Two core servers need to be taken offline in order to create images of their operating systems. Having these images is vital in restoring servers if they fail unexpectedly. The main services affected by this outage will be email, wireless access, and DHCP; however ALL network services could experience disruption.
Monthly Archives: March 2005
Dad and Mail server down
Dad and Mail servers went down when the UPS signalling cable was removed.

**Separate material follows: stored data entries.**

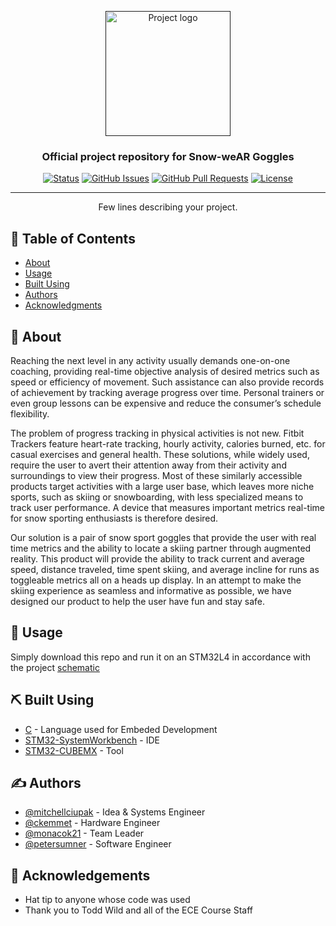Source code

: <p align="center">
  <a href="" rel="noopener">
 <img width=200px height=200px src="https://i.imgur.com/6wj0hh6.jpg" alt="Project logo"></a>
</p>

<h3 align="center">Official project repository for Snow-weAR Goggles</h3>

<div align="center">

  [![Status](https://img.shields.io/badge/status-active-success.svg)]() 
  [![GitHub Issues](https://img.shields.io/github/issues/ECE477/Snow-weAR-Goggles.svg)](https://github.com/ECE477/Snow-weAR-Goggles/issues)
  [![GitHub Pull Requests](https://img.shields.io/github/issues-pr/ECE477/Snow-weAR-Goggles.svg)](https://github.com/ECE477/Snow-weAR-Goggles/pulls)
  [![License](https://img.shields.io/badge/license-MIT-blue.svg)](/LICENSE)

</div>

---

<p align="center"> Few lines describing your project.
    <br> 
</p>

## 📝 Table of Contents
- [About](#about)
- [Usage](#usage)
- [Built Using](#built_using)
- [Authors](#authors)
- [Acknowledgments](#acknowledgement)

## 🧐 About <a name = "about"></a>
Reaching the next level in any activity usually demands one-on-one coaching, providing real-time objective analysis of desired metrics such as speed or efficiency of movement. Such assistance can also provide records of achievement by tracking average progress over time. Personal trainers or even group lessons can be expensive and reduce the consumer’s schedule flexibility.

The problem of progress tracking in physical activities is not new. Fitbit Trackers feature heart-rate tracking, hourly activity, calories burned, etc. for casual exercises and general health. These solutions, while widely used, require the user to avert their attention away from their activity and surroundings to view their progress. Most of these similarly accessible products target activities with a large user base, which leaves more niche sports, such as skiing or snowboarding, with less specialized means to track user performance. A device that measures important metrics real-time for snow sporting enthusiasts is therefore desired.

Our solution is a pair of snow sport goggles that provide the user with real time metrics and the ability to locate a skiing partner through augmented reality. This product will provide the ability to track current and average speed, distance traveled, time spent skiing, and average incline for runs as toggleable metrics all on a heads up display. In an attempt to make the skiing experience as seamless and informative as possible, we have designed our product to help the user have fun and stay safe.

## 🎈 Usage <a name="usage"></a>
Simply download this repo and run it on an STM32L4 in accordance with the project [schematic](https://github.com/ECE477/Hardwear-Design)

## ⛏️ Built Using <a name = "built_using"></a>
- [C](https://en.wikipedia.org/wiki/The_C_Programming_Language) - Language used for Embeded Development
- [STM32-SystemWorkbench](https://www.st.com/en/development-tools/sw4stm32.html) - IDE
- [STM32-CUBEMX](https://www.st.com/en/development-tools/stm32cubeide.html) - Tool

## ✍️ Authors <a name = "authors"></a>
- [@mitchellciupak](https://github.com/mitchellciupak) - Idea & Systems Engineer
- [@ckemmet](https://github.com/ckemmet) - Hardware Engineer
- [@monacok21](https://github.com/monacok21) - Team Leader
- [@petersumner](https://github.com/petersumner) - Software Engineer

## 🎉 Acknowledgements <a name = "acknowledgement"></a>
- Hat tip to anyone whose code was used
- Thank you to Todd Wild and all of the ECE Course Staff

This occured during the replacement of the control box for the matrix 5000 on the south rack. After the matrix was back on-line, the servers were powered back on.
Webmail outage
Webmail failed when DAD failed. Had problems getting the SSL cert reinstalled.

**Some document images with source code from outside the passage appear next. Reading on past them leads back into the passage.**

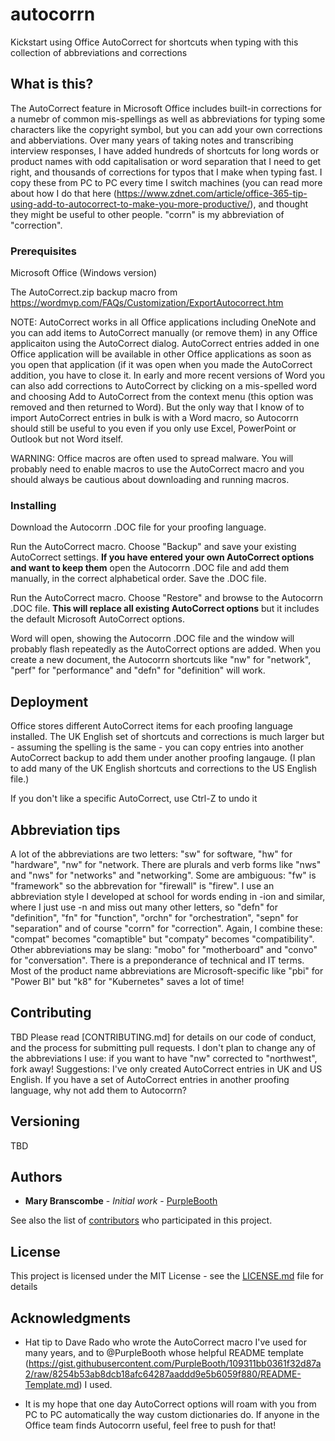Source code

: # autocorrn
Kickstart using Office AutoCorrect for shortcuts when typing with this collection of abbreviations and corrections

## What is this?

The AutoCorrect feature in Microsoft Office includes built-in corrections for a numebr of common mis-spellings as well as abbreviations for typing some characters like the copyright symbol, but you can add your own corrections and abberviations. Over many years of taking notes and transcribing interview responses, I have added hundreds of shortcuts for long words or product names with odd capitalisation or word separation that I need to get right, and thousands of corrections for typos that I make when typing fast. I copy these from PC to PC every time I switch machines (you can read more about how I do that here (https://www.zdnet.com/article/office-365-tip-using-add-to-autocorrect-to-make-you-more-productive/), and thought they might be useful to other people. "corrn" is my abbreviation of "correction".

### Prerequisites

Microsoft Office (Windows version)

The AutoCorrect.zip backup macro from https://wordmvp.com/FAQs/Customization/ExportAutocorrect.htm

NOTE: AutoCorrect works in all Office applications including OneNote and you can add items to AutoCorrect manually (or remove them) in any Office applicaiton using the AutoCorrect dialog. AutoCorrect entries added in one Office application will be available in other Office applications as soon as you open that application (if it was open when you made the AutoCorrect addition, you have to close it. In early and more recent versions of Word you can also add corrections to AutoCorrect by clicking on a mis-spelled word and choosing Add to AutoCorrect from the context menu (this option was removed and then returned to Word). But the only way that I know of to import AutoCorrect entries in bulk is with a Word macro, so Autocorrn should still be useful to you even if you only use Excel, PowerPoint or Outlook but not Word itself.

WARNING: Office macros are often used to spread malware. You will probably need to enable macros to use the AutoCorrect macro and you should always be cautious about downloading and running macros.

### Installing
Download the Autocorrn .DOC file for your proofing language.

Run the AutoCorrect macro. Choose "Backup" and save your existing AutoCorrect settings.
**If you have entered your own AutoCorrect options and want to keep them** open the Autocorrn .DOC file and add them manually, in the correct alphabetical order. Save the .DOC file.

Run the AutoCorrect macro. Choose "Restore" and browse to the Autocorrn .DOC file. **This will replace all existing AutoCorrect options** but it includes the default Microsoft AutoCorrect options.

Word will open, showing the Autocorrn .DOC file and the window will probably flash repeatedly as the AutoCorrect options are added. When you create a new document, the Autocorrn shortcuts like "nw" for "network", "perf" for "performance" and "defn" for "definition" will work.

## Deployment
Office stores different AutoCorrect items for each proofing language installed. The UK English set of shortcuts and corrections is much larger but - assuming the spelling is the same - you can copy entries into another AutoCorrect backup to add them under another proofing langauge. (I plan to add many of the UK English shortcuts and corrections to the US English file.)

If you don't like a specific AutoCorrect, use Ctrl-Z to undo it 

## Abbreviation tips
A lot of the abbreviations are two letters: "sw" for software, "hw" for "hardware", "nw" for "network. There are plurals and verb forms like "nws" and "nws" for "networks" and "networking". Some are ambiguous: "fw" is "framework" so the abbrevation for "firewall" is "firew". I use an abbreviation style I developed at school for words ending in -ion and similar, where I just use -n and miss out many other letters, so "defn" for "definition", "fn" for "function", "orchn" for "orchestration", "sepn" for "separation" and of course "corrn" for "correction". Again, I combine these: "compat" becomes "comaptible" but "compaty" becomes "compatibility". Other abbreviations may be slang: "mobo" for "motherboard" and "convo" for "conversation". There is a preponderance of technical and IT terms. Most of the product name abbreviations are Microsoft-specific like "pbi" for "Power BI" but "k8" for "Kubernetes" saves a lot of time!  

## Contributing

TBD Please read [CONTRIBUTING.md] for details on our code of conduct, and the process for submitting pull requests. 
I don't plan to change any of the abbreviations I use: if you want to have "nw" corrected to "northwest", fork away!
Suggestions: I've only created AutoCorrect entries in UK and US English. If you have a set of AutoCorrect entries in another proofing language, why not add them to Autocorrn?

## Versioning

TBD

## Authors

* **Mary Branscombe** - *Initial work* - [PurpleBooth](https://github.com/PurpleBooth)

See also the list of [contributors](https://github.com/your/project/contributors) who participated in this project.

## License

This project is licensed under the MIT License - see the [LICENSE.md](LICENSE.md) file for details

## Acknowledgments

* Hat tip to Dave Rado who wrote the AutoCorrect macro I've used for many years, and to @PurpleBooth whose helpful README template (https://gist.githubusercontent.com/PurpleBooth/109311bb0361f32d87a2/raw/8254b53ab8dcb18afc64287aaddd9e5b6059f880/README-Template.md) I used.

* It is my hope that one day AutoCorrect options will roam with you from PC to PC automatically the way custom dictionaries do. If anyone in the Office team finds Autocorrn useful, feel free to push for that!

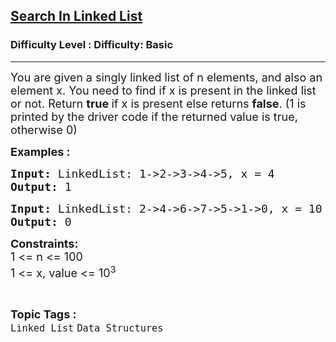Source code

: <h2><a href="https://www.geeksforgeeks.org/problems/search-in-linked-list/1?page=10&category=Linked%20List,Binary%20Search%20Tree,Heap&sortBy=submissions">Search In Linked List</a></h2><h3>Difficulty Level : Difficulty: Basic</h3><hr><div class="problems_problem_content__Xm_eO"><p><span style="font-size: 18px;">You are given a singly linked list of n elements, and also an element x. You need to find if x is present in the linked list or not. R</span><span style="font-size: 18px;">eturn </span><strong style="font-size: 18px;">true&nbsp;</strong><span style="font-size: 18px;">if x is present else returns&nbsp;</span><strong style="font-size: 18px;">false</strong><span style="font-size: 18px;">. (1 is printed by the driver code if the returned value is true, otherwise 0)</span></p>
<p><span style="font-size: 18px;"><strong>Examples :</strong></span></p>
<pre><span style="font-size: 18px;"><strong>Input: </strong>LinkedList: 1-&gt;2-&gt;3-&gt;4-&gt;5, x = 4
<strong>Output: </strong>1</span>
</pre>
<pre><span style="font-size: 18px;"><strong>Input: </strong>LinkedList: 2-&gt;4-&gt;6-&gt;7-&gt;5-&gt;1-&gt;0, x = 10
<strong>Output: </strong>0</span>
</pre>
<p><span style="font-size: 18px;"><strong>Constraints:</strong><br>1 &lt;= n &lt;= 100<br>1 &lt;= x, value &lt;= 10<sup>3</sup></span></p></div><br><p><span style=font-size:18px><strong>Topic Tags : </strong><br><code>Linked List</code>&nbsp;<code>Data Structures</code>&nbsp;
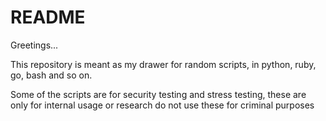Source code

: # README

Greetings...

This repository is meant as my drawer for random scripts, in python, ruby, go, bash and so on.

Some of the scripts are for security testing and stress testing, these are only for internal usage or research do not use these for criminal purposes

Student Information System Outage
The Student Information System (iSeries, Campus Web) will be unavailable for routine maintenance to the system. A two hour interruption is anticipated.
The systems affected will be Jenzabar application software (TEAMS2000) and CampusWeb (https://campusweb.emu.edu). CampusWeb provides student access to their financial information (billings and FinAid) as well as final class grades.
No other systems are affected by this outage.
UPS Failure During Diagnostics
During diagnostic procedures following UPS failure of 3/6, the affected UPS failed again. This caused a number of single-source power supply serversDuring diagnostic procedures following UPS failure of 3/6, the affected UPS failed again. This caused a number of single-source power supply servers to crash, most noteably the SIS running on the IBM iSeries (Jenzabar TEAMS 2000), the EMU web server (www.emu.edu) and the Oracle Calendar server.
To prevent this from reoccurring the following servers were moved to the north rack MATRIX UPS: IBM I-series, TS, and Tserve. ZW is still connected to the additional small 280 UPS. All test servers located on the north rack have been powered off – to increase run-time/decrease load on the MATRIX.
APC RMA number: 886725
contact: Ed
The control head has been determined to possibly be the cause due to other issues currently present. A new one is being shipped. We will need to test to see why, when removing the control head, power was lost. We will need to document when this occured – when placed in bypass, when removed, when replaced, etc.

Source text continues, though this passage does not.